Roy was born in Rochester, Michigan, to Indian immigrant parents, and attended high school in Beverly Hills, Michigan and San Antonio, Texas.[1] In his senior year he was named a first team member of the 1990 USA Today All-USA High School Academic Team, awarded to the twenty best performing academic students in the country.[2] In his college years, Roy studied molecular biology at the Massachusetts Institute of Technology.[3] In 1993, during Roy's term as a writer for the MIT student publication Counterpoint, he was unsuccessfully sued for defamation by Trinidadian Africana studies professor Tony Martin, after publishing an article detailing past controversies surrounding Martin.[4] [5] Roy then attended the Yale School of Medicine. Roy was active politically at Yale, where he served as the chairman for the Conservative Party of the Yale Political Union.[2]
Between 2001 and 2004, Roy worked as an analyst and portfolio manager at investment firm Bain Capital,[2] [6] later working in a similar position for JPMorgan Chase, which he left to found a healthcare-focused hedge fund.[7] [8] In 2009, Roy was working as the managing partner at the New York-based hedge fund Mymensingh Partners,[9] later working for the securities firm Monness, Crespi, Hardt & Co., Inc.[10] In early 2012, Roy founded Roy Healthcare Research, an investment research firm located in New York.[2] [11]
In March 2009, Roy began writing The Apothecary, a personal blog focusing on healthcare policy, particularly his opposition to the Patient Protection and Affordable Care Act. He was able to devote more time to the blog from 2010 onward,[12] reaching a wider audience in 2010 when National Review Online featured his posts as a part of their health-care focused blog, Critical Condition, and their policy-focused blog, The Agenda, where he worked with Reihan Salam and Josh Barro.[13] In February 2011, Roy's blog was officially picked up by Forbes as an integrated blog featured on their website.[2] [14] In January 2014, Roy was appointed the opinion editor for Forbes.[2]

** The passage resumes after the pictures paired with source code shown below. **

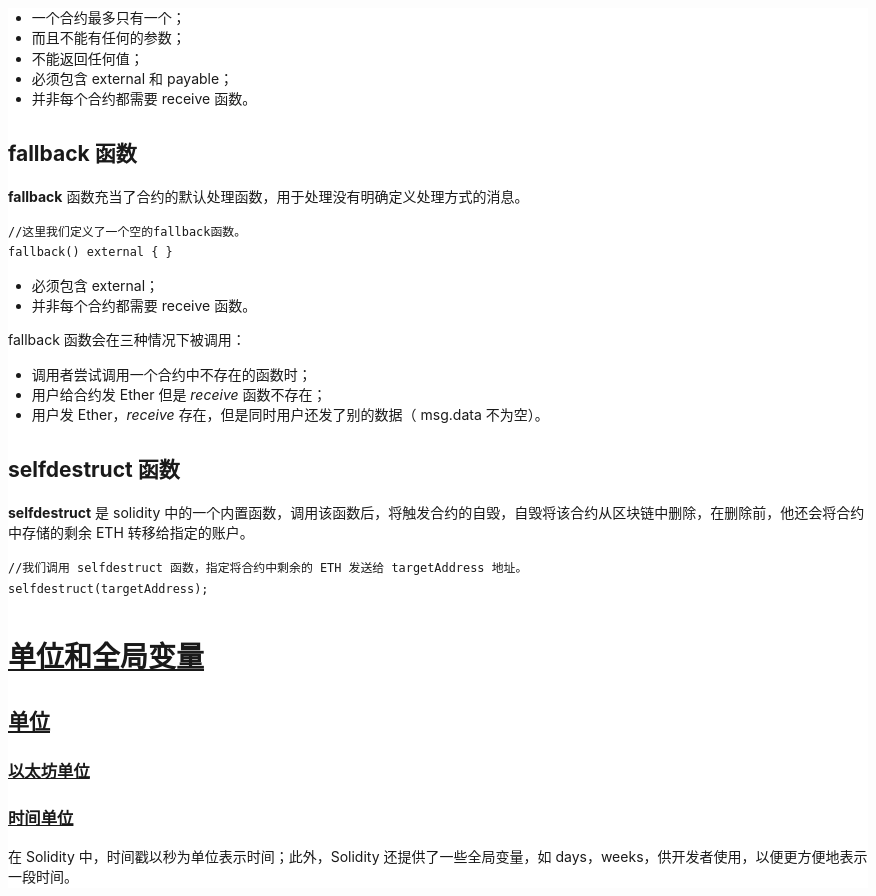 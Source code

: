 - 一个合约最多只有一个；
- 而且不能有任何的参数；
- 不能返回任何值；
- 必须包含 external 和 payable；
- 并非每个合约都需要 receive 函数。

## fallback 函数

**fallback** 函数充当了合约的默认处理函数，用于处理没有明确定义处理方式的消息。

```solidity
//这里我们定义了一个空的fallback函数。
fallback() external { }
```

- 必须包含 external；
- 并非每个合约都需要 receive 函数。

fallback 函数会在三种情况下被调用：

- 调用者尝试调用一个合约中不存在的函数时；
- 用户给合约发 Ether 但是 *receive* 函数不存在；
- 用户发 Ether，*receive* 存在，但是同时用户还发了别的数据（ msg.data 不为空）。

## selfdestruct 函数

**selfdestruct** 是 solidity 中的一个内置函数，调用该函数后，将触发合约的自毁，自毁将该合约从区块链中删除，在删除前，他还会将合约中存储的剩余 ETH 转移给指定的账户。

```solidity
//我们调用 selfdestruct 函数，指定将合约中剩余的 ETH 发送给 targetAddress 地址。
selfdestruct(targetAddress);
```

# [单位和全局变量](https://docs.soliditylang.org/zh-cn/v0.8.24/units-and-global-variables.html#)

## [单位](https://docs.soliditylang.org/zh-cn/v0.8.24/units-and-global-variables.html#index-0)

### [以太坊单位](https://docs.soliditylang.org/zh-cn/v0.8.24/units-and-global-variables.html#ether)

### [时间单位](https://docs.soliditylang.org/zh-cn/v0.8.24/units-and-global-variables.html#index-2)

在 Solidity 中，时间戳以秒为单位表示时间；此外，Solidity 还提供了一些全局变量，如 days，weeks，供开发者使用，以便更方便地表示一段时间。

Roy became a senior fellow at the Manhattan Institute in 2011.[3] In 2013 Roy published the book How Medicaid Fails the Poor, a work arguing that Medicaid produces poor health outcomes and limited access to physician care.[15] In 2014, he authored a proposal for health care reform through the Manhattan Institute, entitled Transcending Obamacare: A Patient-Centered Plan for Near-Universal Coverage and Permanent Fiscal Solvency.[16] This was elaborated on in his third publication, The Case Against Obamacare (2014).[17]
In 2016, Roy co-founded the Foundation for Research on Equal Opportunity, a think tank.[18] [19] Roy has written for Forbes, National Review, and other outlets.[20] [21] He has appeared on TV such as Fox News, Fox Business, MSNBC, CNBC and Bloomberg Television. He has appeared on PBS's Newshour and on HBO's Real Time With Bill Maher.
In 2024, Roy joined the University of Pennsylvania's Center for Health Incentives and Behavioral Economics (CHIBE) external advisory board. [22]
In 2012, Roy was health care policy advisor to the Mitt Romney presidential campaign. In the 2016 Republican primary, Roy was initially senior advisor to former Texas governor Rick Perry's 2016 presidential campaign.[23] [24] In September 2015, Perry suspended his presidential campaign. Shortly thereafter, Roy joined the 2016 presidential campaign of Marco Rubio as an advisor.[25]
Roy has been on the Board of Advisors for the National Institute for Health Care Management Foundation which he joined in 2014,[26] and Concerned Veterans for America.[27]
In July 2016, as quoted in a Vox article, Roy said that the Republican Party had "lost its right to govern, because it is driven by white nationalism rather than a true commitment to equality for all Americans."[28]